El medio explicó que la política del Banco de Inglaterra se centra en que los ajustes económicos se encaminen hacia la meta de una inflación del 2% de forma sostenible en el tiempo. Aun cuando la entidad admite que no puede regular los precios energéticos mundiales, afirma su disposición a actuar en caso de que se desvíe la inflación esperada a mediano plazo.

El comité destacó también la importancia de observar posibles consecuencias negativas del alza de los costes energéticos sobre la debilidad de la actividad económica. Según consignó la institución, la combinación de factores externos e internos ha obligado a la entidad a extremar la vigilancia sobre la evolución de la economía y los precios, manifestando apertura a tomar medidas adicionales si resultara necesario.

Además, el Banco de Inglaterra indicó que durante los próximos meses seguirá monitorizando las repercusiones del conflicto y sus posibles efectos sobre la oferta y los precios en los mercados energéticos internacionales, así como sobre otros bienes clave.

El medio puntualizó que la inflación interanual en el Reino Unido se ubicó en enero en el 3%, cifra que supone una disminución de cuatro décimas en comparación con el último mes de 2025 y registró el menor incremento en el coste de la vida observado desde marzo del año anterior.

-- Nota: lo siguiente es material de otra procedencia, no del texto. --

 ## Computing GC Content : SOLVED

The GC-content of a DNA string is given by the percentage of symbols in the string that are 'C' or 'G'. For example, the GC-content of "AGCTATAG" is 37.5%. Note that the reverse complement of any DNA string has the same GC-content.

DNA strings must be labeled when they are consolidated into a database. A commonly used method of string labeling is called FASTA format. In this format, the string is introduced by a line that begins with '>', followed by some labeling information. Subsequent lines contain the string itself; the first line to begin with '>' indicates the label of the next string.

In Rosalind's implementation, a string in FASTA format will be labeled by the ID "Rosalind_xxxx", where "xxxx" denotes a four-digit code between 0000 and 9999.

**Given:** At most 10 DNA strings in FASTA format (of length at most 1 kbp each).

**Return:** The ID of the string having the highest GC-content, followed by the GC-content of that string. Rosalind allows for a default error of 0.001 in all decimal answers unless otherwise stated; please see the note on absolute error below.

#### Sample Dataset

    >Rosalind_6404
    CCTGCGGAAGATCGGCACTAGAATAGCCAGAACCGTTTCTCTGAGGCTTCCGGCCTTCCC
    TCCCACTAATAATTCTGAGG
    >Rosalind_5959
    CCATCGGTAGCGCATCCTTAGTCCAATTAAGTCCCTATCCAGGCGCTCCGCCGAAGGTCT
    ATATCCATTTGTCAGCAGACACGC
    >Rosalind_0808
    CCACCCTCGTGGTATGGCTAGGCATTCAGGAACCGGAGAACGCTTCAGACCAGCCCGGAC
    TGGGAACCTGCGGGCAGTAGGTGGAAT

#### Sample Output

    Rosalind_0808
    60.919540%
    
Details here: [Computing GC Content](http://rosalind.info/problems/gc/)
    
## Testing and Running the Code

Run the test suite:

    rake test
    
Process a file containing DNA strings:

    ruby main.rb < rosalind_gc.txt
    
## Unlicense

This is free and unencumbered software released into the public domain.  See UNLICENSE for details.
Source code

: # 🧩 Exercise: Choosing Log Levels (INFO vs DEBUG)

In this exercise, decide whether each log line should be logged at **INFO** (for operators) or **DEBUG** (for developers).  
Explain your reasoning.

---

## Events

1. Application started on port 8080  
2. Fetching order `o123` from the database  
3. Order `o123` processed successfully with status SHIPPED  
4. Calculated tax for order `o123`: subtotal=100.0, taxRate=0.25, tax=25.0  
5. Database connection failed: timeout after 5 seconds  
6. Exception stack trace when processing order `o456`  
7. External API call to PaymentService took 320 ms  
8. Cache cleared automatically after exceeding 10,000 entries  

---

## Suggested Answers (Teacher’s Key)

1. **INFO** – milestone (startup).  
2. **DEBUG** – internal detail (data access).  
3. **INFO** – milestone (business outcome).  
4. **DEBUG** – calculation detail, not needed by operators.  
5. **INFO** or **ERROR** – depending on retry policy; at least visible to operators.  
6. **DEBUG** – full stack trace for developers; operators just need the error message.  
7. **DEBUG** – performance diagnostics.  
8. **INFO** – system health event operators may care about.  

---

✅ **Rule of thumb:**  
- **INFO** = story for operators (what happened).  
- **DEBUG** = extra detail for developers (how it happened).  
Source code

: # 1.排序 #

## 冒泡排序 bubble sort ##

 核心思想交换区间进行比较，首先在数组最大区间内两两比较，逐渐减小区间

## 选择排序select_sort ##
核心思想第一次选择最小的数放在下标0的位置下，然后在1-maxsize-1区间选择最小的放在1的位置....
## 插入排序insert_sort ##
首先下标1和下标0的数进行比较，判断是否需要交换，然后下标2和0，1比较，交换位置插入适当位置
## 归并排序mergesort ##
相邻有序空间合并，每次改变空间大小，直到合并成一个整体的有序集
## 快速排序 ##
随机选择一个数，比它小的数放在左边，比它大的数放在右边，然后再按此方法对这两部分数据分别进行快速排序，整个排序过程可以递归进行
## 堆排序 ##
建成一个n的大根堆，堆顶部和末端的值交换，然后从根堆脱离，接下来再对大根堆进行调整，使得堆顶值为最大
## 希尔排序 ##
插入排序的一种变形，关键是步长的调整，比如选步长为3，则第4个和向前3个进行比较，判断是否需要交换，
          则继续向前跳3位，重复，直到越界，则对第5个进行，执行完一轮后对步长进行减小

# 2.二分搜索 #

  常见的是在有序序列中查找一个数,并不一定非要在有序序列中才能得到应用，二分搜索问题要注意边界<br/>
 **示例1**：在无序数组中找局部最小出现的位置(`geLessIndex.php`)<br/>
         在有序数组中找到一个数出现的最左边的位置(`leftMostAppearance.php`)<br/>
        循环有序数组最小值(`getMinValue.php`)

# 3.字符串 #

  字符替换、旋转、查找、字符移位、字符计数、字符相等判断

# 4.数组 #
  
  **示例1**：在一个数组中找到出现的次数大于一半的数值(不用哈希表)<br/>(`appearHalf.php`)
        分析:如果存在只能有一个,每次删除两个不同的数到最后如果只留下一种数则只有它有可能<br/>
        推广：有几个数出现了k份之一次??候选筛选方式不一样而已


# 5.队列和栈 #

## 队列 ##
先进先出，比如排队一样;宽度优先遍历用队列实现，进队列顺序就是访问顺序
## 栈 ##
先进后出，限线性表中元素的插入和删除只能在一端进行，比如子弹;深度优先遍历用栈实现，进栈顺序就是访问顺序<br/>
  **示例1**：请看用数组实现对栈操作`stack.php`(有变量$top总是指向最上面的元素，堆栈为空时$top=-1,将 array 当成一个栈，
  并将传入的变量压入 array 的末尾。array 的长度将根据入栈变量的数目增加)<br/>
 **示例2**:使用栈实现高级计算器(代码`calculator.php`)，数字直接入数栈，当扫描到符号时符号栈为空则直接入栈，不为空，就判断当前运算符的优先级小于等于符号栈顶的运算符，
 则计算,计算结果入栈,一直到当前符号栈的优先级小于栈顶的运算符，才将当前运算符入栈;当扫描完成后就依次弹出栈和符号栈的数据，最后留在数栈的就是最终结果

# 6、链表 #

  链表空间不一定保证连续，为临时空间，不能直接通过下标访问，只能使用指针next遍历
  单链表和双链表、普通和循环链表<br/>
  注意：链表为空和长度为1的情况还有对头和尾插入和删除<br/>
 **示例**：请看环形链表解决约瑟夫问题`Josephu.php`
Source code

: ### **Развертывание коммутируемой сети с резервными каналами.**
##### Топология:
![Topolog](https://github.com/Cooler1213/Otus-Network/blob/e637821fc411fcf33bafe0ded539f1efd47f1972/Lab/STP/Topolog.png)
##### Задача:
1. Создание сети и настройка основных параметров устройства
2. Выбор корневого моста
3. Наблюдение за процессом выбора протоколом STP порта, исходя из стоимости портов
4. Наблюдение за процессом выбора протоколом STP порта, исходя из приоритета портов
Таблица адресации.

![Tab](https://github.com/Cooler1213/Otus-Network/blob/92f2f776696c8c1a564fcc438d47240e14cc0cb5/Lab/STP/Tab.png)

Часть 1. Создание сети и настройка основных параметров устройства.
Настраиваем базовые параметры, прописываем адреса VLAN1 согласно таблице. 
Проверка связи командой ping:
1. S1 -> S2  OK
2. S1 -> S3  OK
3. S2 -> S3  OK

Esta desaceleración en el encarecimiento de los productos y servicios había sido interpretada como una señal de estabilidad relativa, aunque el actual escenario de incertidumbre internacional plantea nuevos desafíos.

El enfoque del Banco de Inglaterra, según reportó el medio, se mantiene orientado a que el impacto total de la crisis energética y el contexto global se evalúe cuidadosamente antes de introducir nuevos cambios en la política de tipos de interés. El Comité ha reiterado su compromiso de garantizar que la inflación se canalice hacia el objetivo del 2% a medio plazo e insiste en su voluntad de responder de manera adecuada a la evolución de la situación mundial.